On pourrait oublier ces ambitions hénaurmes, voir le film comme un psychodrame factuel, méthodique. Mais la mise en scène, menant double-jeu, contrebalance sa vision noire et blanche par une prudence forcée : chaque action, chaque dialogue doit être perçu comme épineux, car voyez-vous, l’Homme est ambivalent. Ces précautions en disent moins long sur l’Homme, justement, que sur le film en soi : l’exécution des enfants y fonctionne comme cérémonial – non pas du meurtre, mais de la mise en scène elle-même.
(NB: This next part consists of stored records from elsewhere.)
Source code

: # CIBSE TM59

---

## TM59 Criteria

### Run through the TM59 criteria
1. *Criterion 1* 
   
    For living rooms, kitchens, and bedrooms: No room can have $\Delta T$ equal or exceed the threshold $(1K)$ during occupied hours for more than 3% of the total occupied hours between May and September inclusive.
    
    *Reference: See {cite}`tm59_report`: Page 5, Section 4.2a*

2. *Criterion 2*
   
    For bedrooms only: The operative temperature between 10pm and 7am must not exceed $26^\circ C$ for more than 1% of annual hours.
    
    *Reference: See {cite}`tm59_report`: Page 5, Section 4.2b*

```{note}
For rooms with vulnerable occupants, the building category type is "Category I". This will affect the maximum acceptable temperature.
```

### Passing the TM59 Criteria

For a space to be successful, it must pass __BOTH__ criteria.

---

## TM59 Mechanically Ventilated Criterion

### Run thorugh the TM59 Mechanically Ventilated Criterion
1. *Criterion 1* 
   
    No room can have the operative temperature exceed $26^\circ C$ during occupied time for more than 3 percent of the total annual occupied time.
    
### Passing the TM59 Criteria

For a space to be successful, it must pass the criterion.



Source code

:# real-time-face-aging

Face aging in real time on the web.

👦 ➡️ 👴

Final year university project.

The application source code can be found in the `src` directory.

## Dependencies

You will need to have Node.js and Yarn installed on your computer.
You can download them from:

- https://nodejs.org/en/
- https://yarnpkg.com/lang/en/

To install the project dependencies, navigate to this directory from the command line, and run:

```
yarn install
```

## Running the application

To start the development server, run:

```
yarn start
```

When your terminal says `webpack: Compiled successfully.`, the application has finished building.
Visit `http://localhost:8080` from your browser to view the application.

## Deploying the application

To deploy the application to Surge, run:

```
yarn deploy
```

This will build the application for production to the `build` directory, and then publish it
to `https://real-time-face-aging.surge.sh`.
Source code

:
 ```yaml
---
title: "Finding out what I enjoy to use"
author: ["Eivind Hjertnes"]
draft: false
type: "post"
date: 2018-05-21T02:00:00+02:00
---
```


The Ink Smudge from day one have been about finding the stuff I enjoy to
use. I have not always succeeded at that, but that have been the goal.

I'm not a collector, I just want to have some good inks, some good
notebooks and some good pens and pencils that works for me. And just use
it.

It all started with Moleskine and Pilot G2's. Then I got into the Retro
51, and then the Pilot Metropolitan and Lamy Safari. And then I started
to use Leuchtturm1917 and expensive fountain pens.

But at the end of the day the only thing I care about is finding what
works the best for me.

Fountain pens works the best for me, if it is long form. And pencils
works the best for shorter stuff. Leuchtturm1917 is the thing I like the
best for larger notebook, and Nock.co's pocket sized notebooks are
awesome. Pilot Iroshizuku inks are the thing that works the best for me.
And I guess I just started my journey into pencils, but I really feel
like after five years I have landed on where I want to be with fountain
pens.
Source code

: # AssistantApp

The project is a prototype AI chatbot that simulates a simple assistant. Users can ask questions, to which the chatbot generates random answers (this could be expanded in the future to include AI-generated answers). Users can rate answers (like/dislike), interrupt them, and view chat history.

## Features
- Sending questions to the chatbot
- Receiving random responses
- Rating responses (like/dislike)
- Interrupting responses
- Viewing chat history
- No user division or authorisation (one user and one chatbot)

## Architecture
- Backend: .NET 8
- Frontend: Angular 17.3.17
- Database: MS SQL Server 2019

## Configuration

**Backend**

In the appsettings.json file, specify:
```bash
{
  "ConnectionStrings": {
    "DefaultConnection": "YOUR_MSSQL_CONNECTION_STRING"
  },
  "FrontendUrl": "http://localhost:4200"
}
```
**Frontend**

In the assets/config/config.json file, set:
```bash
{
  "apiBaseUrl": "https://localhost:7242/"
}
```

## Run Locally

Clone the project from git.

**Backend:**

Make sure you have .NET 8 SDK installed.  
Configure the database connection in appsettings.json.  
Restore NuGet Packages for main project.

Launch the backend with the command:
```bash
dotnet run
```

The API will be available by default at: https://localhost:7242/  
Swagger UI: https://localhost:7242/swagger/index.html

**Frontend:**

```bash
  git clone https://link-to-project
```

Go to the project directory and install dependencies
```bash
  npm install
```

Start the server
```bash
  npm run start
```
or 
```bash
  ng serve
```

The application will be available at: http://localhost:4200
Dans une conclusion empruntée à L’Adversaire, les dessins animés, regardés par les gosses avant d’aller un par un au casse-pipe, maintiennent l’abomination hors-champ : sempiternelle astuce du voile (faussement) pudique, fleurant la fierté d’avoir su filmer l’impensable en le contournant – sans rien en dire, sinon que l’assassin était peut-être humain. Pas sûr que le message rende A perdre la raison indispensable. Mais, au moins, le film vérifie la formule contenue dans le personnage d’Arestrup : l’enfer est pavé de bonnes intentions.